I've been using and contributing to OSS/Linux for over 20 years, do you think I don't get this? The problem is that while there is indeed a place for all kinds of niches that is not what actually happens, and the way it does happen is not efficient nor design minded. What I have been a proponent of since the beginning is a *foundation* which is the kernel AND a base set of the most common utilities and apps but no more. These would all be just ONE application/util per function. They would be the most mature and well designed. This is the base Linux and a solid foundation to then let be taken in any direction desired for any and every niche and project. That core functionality and base though would give everyone as well as outside publishers something stable to target. It would also draw some great talent to those core projects because everyone would want to be a part of the action. This is how the kernel has been handled for those same 20-odd years and it would be a damn disaster if not for a board with a vision and this kind of approach. Why everyone thinks it only works for the kernel and nothing else mystifies me. Sure individual projects can also be run this way, but again you lose the cohesion. I get that it is a polarizing topic and that you and others may not agree, but I have watched this go on and on with no actual progress for longer than many Linux users have been alive.
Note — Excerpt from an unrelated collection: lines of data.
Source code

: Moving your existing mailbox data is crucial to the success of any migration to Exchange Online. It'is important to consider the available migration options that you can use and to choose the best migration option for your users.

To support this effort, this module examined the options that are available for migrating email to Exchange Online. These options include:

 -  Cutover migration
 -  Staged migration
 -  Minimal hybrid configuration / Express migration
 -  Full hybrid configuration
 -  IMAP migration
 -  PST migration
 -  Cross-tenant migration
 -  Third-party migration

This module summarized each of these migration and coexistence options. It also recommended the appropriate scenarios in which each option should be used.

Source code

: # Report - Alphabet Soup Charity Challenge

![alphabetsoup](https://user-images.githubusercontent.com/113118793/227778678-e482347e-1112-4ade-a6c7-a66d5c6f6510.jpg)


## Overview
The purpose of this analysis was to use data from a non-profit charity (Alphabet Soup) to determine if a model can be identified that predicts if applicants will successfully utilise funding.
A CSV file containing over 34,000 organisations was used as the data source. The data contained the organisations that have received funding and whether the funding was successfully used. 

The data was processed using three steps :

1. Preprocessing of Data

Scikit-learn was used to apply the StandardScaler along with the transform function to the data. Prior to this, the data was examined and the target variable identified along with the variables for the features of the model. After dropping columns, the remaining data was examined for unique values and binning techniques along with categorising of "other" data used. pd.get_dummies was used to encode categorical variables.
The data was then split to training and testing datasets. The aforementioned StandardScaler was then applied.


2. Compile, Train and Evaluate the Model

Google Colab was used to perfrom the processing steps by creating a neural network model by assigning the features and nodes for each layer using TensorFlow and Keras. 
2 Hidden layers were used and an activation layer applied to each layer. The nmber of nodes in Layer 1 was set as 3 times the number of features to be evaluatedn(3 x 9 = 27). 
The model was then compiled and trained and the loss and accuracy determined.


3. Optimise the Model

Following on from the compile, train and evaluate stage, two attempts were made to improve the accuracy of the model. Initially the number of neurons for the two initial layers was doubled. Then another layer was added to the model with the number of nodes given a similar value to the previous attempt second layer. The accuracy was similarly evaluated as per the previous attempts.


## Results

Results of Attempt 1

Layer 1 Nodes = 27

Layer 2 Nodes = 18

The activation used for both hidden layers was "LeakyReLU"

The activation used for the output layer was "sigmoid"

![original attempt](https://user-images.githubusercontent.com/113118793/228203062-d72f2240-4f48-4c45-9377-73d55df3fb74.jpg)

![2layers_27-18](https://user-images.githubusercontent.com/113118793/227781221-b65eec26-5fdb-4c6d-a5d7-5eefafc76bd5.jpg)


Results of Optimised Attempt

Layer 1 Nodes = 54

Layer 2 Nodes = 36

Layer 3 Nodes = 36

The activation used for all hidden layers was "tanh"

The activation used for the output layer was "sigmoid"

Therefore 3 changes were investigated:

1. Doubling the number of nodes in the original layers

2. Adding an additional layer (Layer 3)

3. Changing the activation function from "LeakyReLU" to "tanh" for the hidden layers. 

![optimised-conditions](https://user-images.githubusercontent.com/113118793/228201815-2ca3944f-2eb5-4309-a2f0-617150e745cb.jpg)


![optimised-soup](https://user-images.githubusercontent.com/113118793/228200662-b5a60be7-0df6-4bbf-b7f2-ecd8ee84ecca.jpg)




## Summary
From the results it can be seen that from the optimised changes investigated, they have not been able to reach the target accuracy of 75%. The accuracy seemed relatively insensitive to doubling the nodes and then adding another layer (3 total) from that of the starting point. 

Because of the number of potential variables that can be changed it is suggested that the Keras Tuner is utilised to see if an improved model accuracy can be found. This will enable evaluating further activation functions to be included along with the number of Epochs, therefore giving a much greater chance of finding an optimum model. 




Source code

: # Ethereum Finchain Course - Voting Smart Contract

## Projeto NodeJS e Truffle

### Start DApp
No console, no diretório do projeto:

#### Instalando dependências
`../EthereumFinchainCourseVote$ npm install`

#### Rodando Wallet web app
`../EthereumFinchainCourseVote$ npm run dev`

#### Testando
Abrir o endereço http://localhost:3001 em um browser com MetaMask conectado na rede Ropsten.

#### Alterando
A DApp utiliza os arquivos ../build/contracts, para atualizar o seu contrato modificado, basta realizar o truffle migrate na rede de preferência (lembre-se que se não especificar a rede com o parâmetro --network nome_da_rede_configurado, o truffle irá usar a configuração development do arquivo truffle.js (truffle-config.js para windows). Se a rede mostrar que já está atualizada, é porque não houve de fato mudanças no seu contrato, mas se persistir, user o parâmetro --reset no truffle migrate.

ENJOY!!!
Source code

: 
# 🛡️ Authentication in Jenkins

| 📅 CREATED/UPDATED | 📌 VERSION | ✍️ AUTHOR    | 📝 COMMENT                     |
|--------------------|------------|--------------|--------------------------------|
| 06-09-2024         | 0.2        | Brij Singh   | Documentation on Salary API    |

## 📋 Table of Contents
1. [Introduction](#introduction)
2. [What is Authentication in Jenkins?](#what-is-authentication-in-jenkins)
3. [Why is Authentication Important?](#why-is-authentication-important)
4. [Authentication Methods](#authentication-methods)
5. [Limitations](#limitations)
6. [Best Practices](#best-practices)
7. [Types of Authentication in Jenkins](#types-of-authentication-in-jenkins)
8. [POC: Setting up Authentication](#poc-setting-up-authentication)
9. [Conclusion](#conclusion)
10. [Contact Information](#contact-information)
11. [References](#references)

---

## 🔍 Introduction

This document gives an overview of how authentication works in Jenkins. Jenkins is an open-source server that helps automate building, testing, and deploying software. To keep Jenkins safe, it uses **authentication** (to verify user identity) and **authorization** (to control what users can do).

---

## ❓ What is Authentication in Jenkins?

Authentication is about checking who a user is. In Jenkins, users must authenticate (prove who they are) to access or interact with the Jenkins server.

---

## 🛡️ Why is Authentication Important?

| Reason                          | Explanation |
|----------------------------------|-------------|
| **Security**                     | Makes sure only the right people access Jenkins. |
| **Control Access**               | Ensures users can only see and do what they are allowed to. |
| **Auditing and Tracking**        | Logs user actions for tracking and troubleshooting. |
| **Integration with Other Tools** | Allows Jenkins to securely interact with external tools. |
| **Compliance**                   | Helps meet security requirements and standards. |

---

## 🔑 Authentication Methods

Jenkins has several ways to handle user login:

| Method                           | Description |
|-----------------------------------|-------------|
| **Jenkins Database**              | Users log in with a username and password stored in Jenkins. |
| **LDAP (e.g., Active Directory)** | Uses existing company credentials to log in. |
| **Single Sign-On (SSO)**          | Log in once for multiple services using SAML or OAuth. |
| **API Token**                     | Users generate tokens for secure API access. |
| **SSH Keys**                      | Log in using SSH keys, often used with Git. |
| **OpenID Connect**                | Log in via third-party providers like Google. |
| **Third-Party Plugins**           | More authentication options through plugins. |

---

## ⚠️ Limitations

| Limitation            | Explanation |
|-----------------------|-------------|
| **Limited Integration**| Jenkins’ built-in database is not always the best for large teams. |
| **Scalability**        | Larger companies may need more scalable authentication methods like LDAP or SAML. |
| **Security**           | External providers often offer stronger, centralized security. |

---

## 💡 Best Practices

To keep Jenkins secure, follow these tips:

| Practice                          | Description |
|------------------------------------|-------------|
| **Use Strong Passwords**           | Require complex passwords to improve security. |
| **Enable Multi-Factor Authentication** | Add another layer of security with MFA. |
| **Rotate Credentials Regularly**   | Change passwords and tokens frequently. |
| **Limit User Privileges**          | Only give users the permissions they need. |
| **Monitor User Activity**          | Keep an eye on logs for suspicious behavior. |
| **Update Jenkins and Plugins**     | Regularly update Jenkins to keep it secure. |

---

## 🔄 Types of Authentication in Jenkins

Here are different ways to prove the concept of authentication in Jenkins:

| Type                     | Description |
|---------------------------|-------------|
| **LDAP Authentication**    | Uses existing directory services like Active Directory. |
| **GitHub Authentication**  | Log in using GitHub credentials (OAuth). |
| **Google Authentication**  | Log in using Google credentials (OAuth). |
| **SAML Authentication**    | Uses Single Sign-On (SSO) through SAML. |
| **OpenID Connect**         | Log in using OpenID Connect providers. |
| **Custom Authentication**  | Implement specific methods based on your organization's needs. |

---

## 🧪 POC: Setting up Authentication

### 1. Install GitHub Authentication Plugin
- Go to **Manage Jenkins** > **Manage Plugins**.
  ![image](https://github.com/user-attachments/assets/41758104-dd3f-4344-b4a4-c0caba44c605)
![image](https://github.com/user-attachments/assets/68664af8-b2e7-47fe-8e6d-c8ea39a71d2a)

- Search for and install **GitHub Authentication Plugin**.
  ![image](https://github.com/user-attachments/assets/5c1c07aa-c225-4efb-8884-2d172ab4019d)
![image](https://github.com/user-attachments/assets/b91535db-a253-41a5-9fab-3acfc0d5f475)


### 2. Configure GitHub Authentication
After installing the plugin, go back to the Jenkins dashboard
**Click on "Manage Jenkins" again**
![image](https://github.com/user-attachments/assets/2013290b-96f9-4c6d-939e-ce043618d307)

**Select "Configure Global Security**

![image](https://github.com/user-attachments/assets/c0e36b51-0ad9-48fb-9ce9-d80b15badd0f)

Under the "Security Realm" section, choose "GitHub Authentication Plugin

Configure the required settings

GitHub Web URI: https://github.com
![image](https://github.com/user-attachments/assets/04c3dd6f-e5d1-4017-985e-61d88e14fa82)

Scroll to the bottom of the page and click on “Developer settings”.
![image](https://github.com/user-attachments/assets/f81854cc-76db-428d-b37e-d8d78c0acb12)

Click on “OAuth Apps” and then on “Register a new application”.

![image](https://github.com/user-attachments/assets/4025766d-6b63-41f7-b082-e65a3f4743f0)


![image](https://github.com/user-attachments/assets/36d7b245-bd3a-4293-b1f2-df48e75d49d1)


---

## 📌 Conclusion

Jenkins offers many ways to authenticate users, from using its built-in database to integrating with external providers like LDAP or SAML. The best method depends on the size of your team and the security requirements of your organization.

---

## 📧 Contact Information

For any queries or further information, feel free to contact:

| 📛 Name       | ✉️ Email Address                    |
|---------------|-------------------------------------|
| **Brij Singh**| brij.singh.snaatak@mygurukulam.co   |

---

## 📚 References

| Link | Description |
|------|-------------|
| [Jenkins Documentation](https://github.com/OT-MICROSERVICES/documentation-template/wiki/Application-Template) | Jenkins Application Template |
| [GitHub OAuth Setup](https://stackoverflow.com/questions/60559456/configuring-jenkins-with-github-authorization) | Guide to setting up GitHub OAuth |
Comment Lack of class and design (Score 1) 241

My biggest problem is the complete lack of actual class and design and refinement with most open source projects. They are all done by techie, mostly youngish males, without any sense of design or art. I mean, a pizza cutter? Really? Seriously, this is the kind of thing that has bugged me since the early 90s with Linux and it just never gets better. With a unified vision and goal look at where OSX was able to come in relatively short order while Linux still flounders around creating 200 desktop environments instead of one or two good ones. This is where the bazaar and the cathedral concept fails, sometimes chaos really does just fall short.

Comment Re:Bullshit. (Score 1) 1003

Nope. I guarantee that you cannot pass a reaction time test anywhere near the without the phone/distraction time. I have actually run this experiment for a university study. They even hand-picked people with incredibly fast reaction times as well as so-called exceptional multi-taskers, none were even close. Multi-tasking is a lie, it is just distraction. Some people can switch from task to task better than others but we are still essentially single-threaded aside from the most basic functions.